Sabía que nadie lo entendería, y por supuesto nadie lo entendió, ni sus padres, ni sus hermanos, ni su madrina, a la que Sebastiana acudió como último y extravagante recurso para darle la oportunidad de colgar el teléfono con un gesto violento, terminante. En la empresa tampoco entendieron por qué se despedía con tantas prisas. La última llamada que hizo desde su despacho fue para mentir a Vicente. He abortado, le dijo, y no debería haberlo hecho, ha sido un error, me siento muy mal, no quiero volver a verte. Él, tan abrumado de repente como cualquier hombre, incluso fuerte, ante la mera mención de la palabra embarazo, no encontró nada que decir y ella le dijo adiós, solamente adiós, antes de colgar. Aquella mañana ya lo tenía todo planeado, llevaba semanas haciendo números, emborronando folios con columnas y columnas de cifras que encajaban, que
cuadraban, que se alineaban con una docilidad cómplice y risueña bajo la estricta línea del resultado. Tenía mucho dinero ahorrado porque hacía años que no se gastaba una peseta en sí misma, y un piso nuevo, en la zona de la Vaguada, que había ido amueblando durante los dos últimos años por un vago instinto previsor, mientras esperaba a que sus padres se decidieran a mudarse. Ellos no querían irse a vivir tan lejos, pero no les iba a quedar más remedio que hacerlo porque su hija era ahora la cabeza de familia y dentro de unos pocos meses lo iba a ser mucho más.
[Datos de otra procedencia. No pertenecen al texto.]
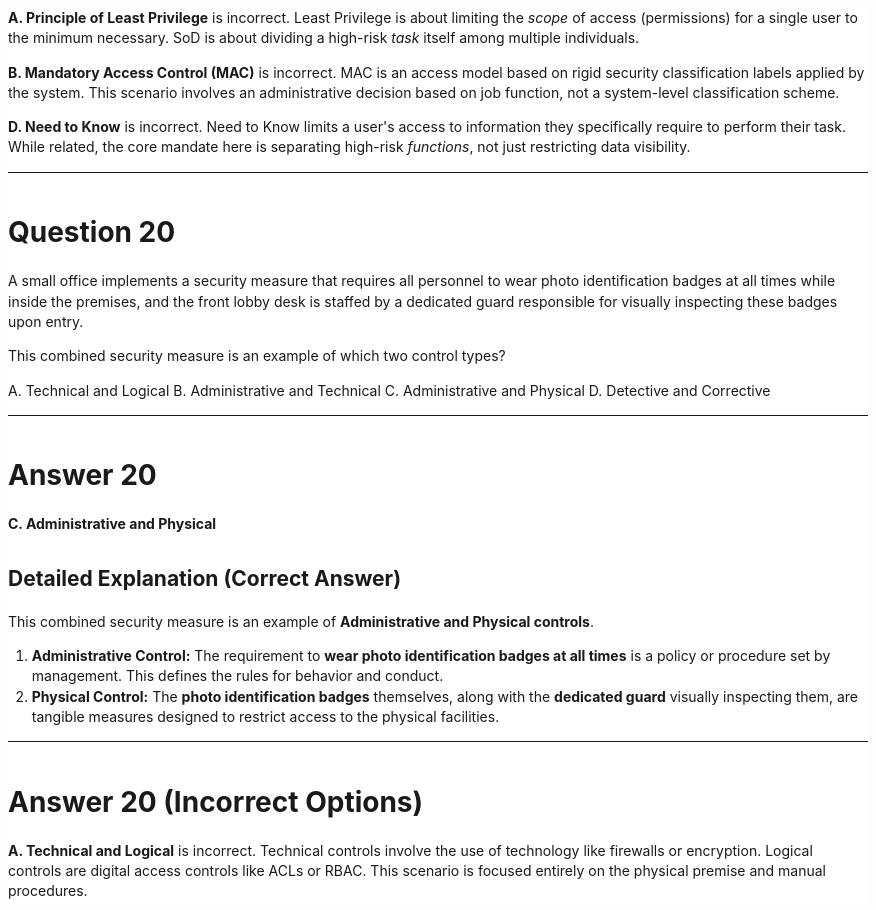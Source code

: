 **A. Principle of Least Privilege** is incorrect. Least Privilege is about limiting the *scope* of access (permissions) for a single user to the minimum necessary. SoD is about dividing a high-risk *task* itself among multiple individuals.

**B. Mandatory Access Control (MAC)** is incorrect. MAC is an access model based on rigid security classification labels applied by the system. This scenario involves an administrative decision based on job function, not a system-level classification scheme.

**D. Need to Know** is incorrect. Need to Know limits a user's access to information they specifically require to perform their task. While related, the core mandate here is separating high-risk *functions*, not just restricting data visibility.



---

# **Question 20**

A small office implements a security measure that requires all personnel to wear photo identification badges at all times while inside the premises, and the front lobby desk is staffed by a dedicated guard responsible for visually inspecting these badges upon entry.

This combined security measure is an example of which two control types?

A. Technical and Logical
B. Administrative and Technical
C. Administrative and Physical
D. Detective and Corrective



---

# **Answer 20**

**C. Administrative and Physical**

## **Detailed Explanation (Correct Answer)**

This combined security measure is an example of **Administrative and Physical controls**.

1.  **Administrative Control:** The requirement to **wear photo identification badges at all times** is a policy or procedure set by management. This defines the rules for behavior and conduct.
2.  **Physical Control:** The **photo identification badges** themselves, along with the **dedicated guard** visually inspecting them, are tangible measures designed to restrict access to the physical facilities.



---

# **Answer 20 (Incorrect Options)**

**A. Technical and Logical** is incorrect. Technical controls involve the use of technology like firewalls or encryption. Logical controls are digital access controls like ACLs or RBAC. This scenario is focused entirely on the physical premise and manual procedures.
Cuando se lo explicó, con una sonrisa que no pretendía encubrir la ferocidad con la que estaba dispuesta a imponer ahora sus propias, inapelables, decisiones, ellos ni siquiera se molestaron en protestar. Aquél era el detalle que menos les preocupaba del incomprensible desafío de su hija.
—Pero por lo menos díselo a él –Sebastiana se estrujaba la cara, se despeinaba y volvía a atusarse los pelos que se le escapaban del moño–. Él es el padre, y tiene dinero, que lo sepa, que te ayude…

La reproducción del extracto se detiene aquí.